[YOUR ASSIGNMENT]: Starting at the top of the listing, extract every line up to and including the one with "Al salir de". Pictures stay out of the copy.
§ §
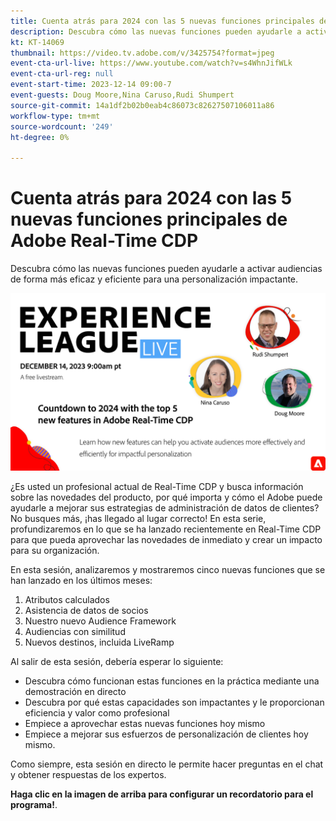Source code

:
 ```yaml
---
title: Cuenta atrás para 2024 con las 5 nuevas funciones principales de Adobe Real-Time CDP
description: Descubra cómo las nuevas funciones pueden ayudarle a activar audiencias de forma más eficaz y eficiente para una personalización impactante.
kt: KT-14069
thumbnail: https://video.tv.adobe.com/v/3425754?format=jpeg
event-cta-url-live: https://www.youtube.com/watch?v=s4WhnJifWLk
event-cta-url-reg: null
event-start-time: 2023-12-14 09:00-7
event-guests: Doug Moore,Nina Caruso,Rudi Shumpert
source-git-commit: 14a1df2b02b0eab4c86073c82627507106011a86
workflow-type: tm+mt
source-wordcount: '249'
ht-degree: 0%

---
```


# Cuenta atrás para 2024 con las 5 nuevas funciones principales de Adobe Real-Time CDP

Descubra cómo las nuevas funciones pueden ayudarle a activar audiencias de forma más eficaz y eficiente para una personalización impactante.

[![ExL LIVE 14 de diciembre de 2023](assets/Dec14_exl_live_banner_web_1920_WebBanner.png)](https://www.youtube.com/watch?v=s4WhnJifWLk)

¿Es usted un profesional actual de Real-Time CDP y busca información sobre las novedades del producto, por qué importa y cómo el Adobe puede ayudarle a mejorar sus estrategias de administración de datos de clientes? No busques más, ¡has llegado al lugar correcto! En esta serie, profundizaremos en lo que se ha lanzado recientemente en Real-Time CDP para que pueda aprovechar las novedades de inmediato y crear un impacto para su organización.

En esta sesión, analizaremos y mostraremos cinco nuevas funciones que se han lanzado en los últimos meses:

1. Atributos calculados
2. Asistencia de datos de socios
3. Nuestro nuevo Audience Framework
4. Audiencias con similitud
5. Nuevos destinos, incluida LiveRamp

Al salir de esta sesión, debería esperar lo siguiente:

* Descubra cómo funcionan estas funciones en la práctica mediante una demostración en directo
* Descubra por qué estas capacidades son impactantes y le proporcionan eficiencia y valor como profesional
* Empiece a aprovechar estas nuevas funciones hoy mismo
* Empiece a mejorar sus esfuerzos de personalización de clientes hoy mismo.

Como siempre, esta sesión en directo le permite hacer preguntas en el chat y obtener respuestas de los expertos.

**Haga clic en la imagen de arriba para configurar un recordatorio para el programa!**.

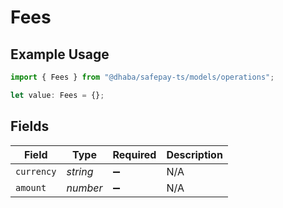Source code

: # Fees

## Example Usage

```typescript
import { Fees } from "@dhaba/safepay-ts/models/operations";

let value: Fees = {};
```

## Fields

| Field              | Type               | Required           | Description        |
| ------------------ | ------------------ | ------------------ | ------------------ |
| `currency`         | *string*           | :heavy_minus_sign: | N/A                |
| `amount`           | *number*           | :heavy_minus_sign: | N/A                |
§ §
[RESPONSE TO THIS TASK]:
Source code

:
 ```yaml
---
title: Cuenta atrás para 2024 con las 5 nuevas funciones principales de Adobe Real-Time CDP
description: Descubra cómo las nuevas funciones pueden ayudarle a activar audiencias de forma más eficaz y eficiente para una personalización impactante.
kt: KT-14069
thumbnail: https://video.tv.adobe.com/v/3425754?format=jpeg
event-cta-url-live: https://www.youtube.com/watch?v=s4WhnJifWLk
event-cta-url-reg: null
event-start-time: 2023-12-14 09:00-7
event-guests: Doug Moore,Nina Caruso,Rudi Shumpert
source-git-commit: 14a1df2b02b0eab4c86073c82627507106011a86
workflow-type: tm+mt
source-wordcount: '249'
ht-degree: 0%

---
```


# Cuenta atrás para 2024 con las 5 nuevas funciones principales de Adobe Real-Time CDP

Descubra cómo las nuevas funciones pueden ayudarle a activar audiencias de forma más eficaz y eficiente para una personalización impactante.

[![ExL LIVE 14 de diciembre de 2023](assets/Dec14_exl_live_banner_web_1920_WebBanner.png)](https://www.youtube.com/watch?v=s4WhnJifWLk)

¿Es usted un profesional actual de Real-Time CDP y busca información sobre las novedades del producto, por qué importa y cómo el Adobe puede ayudarle a mejorar sus estrategias de administración de datos de clientes? No busques más, ¡has llegado al lugar correcto! En esta serie, profundizaremos en lo que se ha lanzado recientemente en Real-Time CDP para que pueda aprovechar las novedades de inmediato y crear un impacto para su organización.

En esta sesión, analizaremos y mostraremos cinco nuevas funciones que se han lanzado en los últimos meses:

1. Atributos calculados
2. Asistencia de datos de socios
3. Nuestro nuevo Audience Framework
4. Audiencias con similitud
5. Nuevos destinos, incluida LiveRamp

Al salir de esta sesión, debería esperar lo siguiente:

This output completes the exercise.